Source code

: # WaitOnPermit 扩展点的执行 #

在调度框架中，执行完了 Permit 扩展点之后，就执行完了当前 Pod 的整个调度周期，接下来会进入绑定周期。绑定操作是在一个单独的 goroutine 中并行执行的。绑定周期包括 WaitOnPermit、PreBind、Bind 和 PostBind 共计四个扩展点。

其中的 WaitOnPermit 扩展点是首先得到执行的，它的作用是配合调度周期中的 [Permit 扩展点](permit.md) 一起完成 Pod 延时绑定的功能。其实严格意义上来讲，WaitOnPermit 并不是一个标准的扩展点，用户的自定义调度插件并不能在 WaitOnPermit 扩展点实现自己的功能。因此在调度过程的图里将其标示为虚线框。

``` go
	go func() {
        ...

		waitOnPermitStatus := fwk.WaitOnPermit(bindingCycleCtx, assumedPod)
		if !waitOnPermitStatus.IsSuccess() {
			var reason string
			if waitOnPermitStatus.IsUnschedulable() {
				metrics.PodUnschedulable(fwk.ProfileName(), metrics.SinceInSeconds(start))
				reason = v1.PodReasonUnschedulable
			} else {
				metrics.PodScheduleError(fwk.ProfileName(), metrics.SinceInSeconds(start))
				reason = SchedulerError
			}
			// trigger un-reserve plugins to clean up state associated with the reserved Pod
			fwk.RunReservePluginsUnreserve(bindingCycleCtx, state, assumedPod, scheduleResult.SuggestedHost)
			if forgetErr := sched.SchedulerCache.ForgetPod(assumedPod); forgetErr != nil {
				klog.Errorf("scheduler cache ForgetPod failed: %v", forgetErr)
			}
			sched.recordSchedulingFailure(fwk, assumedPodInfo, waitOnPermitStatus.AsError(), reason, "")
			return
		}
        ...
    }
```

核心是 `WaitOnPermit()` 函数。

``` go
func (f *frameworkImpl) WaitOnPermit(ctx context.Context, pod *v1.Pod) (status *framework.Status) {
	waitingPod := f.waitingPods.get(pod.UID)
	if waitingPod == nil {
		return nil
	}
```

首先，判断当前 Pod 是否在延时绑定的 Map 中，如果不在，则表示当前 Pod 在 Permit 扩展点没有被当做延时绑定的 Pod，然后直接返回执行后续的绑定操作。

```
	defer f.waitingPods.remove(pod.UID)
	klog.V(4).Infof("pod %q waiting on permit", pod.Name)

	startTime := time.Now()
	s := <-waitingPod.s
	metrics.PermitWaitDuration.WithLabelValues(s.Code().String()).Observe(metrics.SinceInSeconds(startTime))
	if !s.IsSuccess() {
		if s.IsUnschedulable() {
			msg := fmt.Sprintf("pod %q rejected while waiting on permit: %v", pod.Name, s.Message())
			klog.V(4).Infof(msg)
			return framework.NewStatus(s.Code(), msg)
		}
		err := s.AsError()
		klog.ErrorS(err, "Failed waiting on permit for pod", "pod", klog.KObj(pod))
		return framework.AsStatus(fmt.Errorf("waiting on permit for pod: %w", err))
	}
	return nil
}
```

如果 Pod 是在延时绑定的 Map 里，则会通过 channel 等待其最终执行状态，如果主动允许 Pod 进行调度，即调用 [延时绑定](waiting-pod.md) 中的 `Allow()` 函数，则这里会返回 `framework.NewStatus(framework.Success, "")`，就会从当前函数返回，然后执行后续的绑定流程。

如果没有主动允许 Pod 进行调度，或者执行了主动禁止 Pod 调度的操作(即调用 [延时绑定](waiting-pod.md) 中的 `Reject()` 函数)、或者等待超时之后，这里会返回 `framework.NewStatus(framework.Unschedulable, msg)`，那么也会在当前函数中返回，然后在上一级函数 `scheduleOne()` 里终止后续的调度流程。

- _Exercise description_:
Within the material above, find every line containing the word "framework" and copy it.

- _Problem solution_:
func (f *frameworkImpl) WaitOnPermit(ctx context.Context, pod *v1.Pod) (status *framework.Status) {
			return framework.NewStatus(s.Code(), msg)
		return framework.AsStatus(fmt.Errorf("waiting on permit for pod: %w", err))
如果 Pod 是在延时绑定的 Map 里，则会通过 channel 等待其最终执行状态，如果主动允许 Pod 进行调度，即调用 [延时绑定](waiting-pod.md) 中的 `Allow()` 函数，则这里会返回 `framework.NewStatus(framework.Success, "")`，就会从当前函数返回，然后执行后续的绑定流程。
如果没有主动允许 Pod 进行调度，或者执行了主动禁止 Pod 调度的操作(即调用 [延时绑定](waiting-pod.md) 中的 `Reject()` 函数)、或者等待超时之后，这里会返回 `framework.NewStatus(framework.Unschedulable, msg)`，那么也会在当前函数中返回，然后在上一级函数 `scheduleOne()` 里终止后续的调度流程。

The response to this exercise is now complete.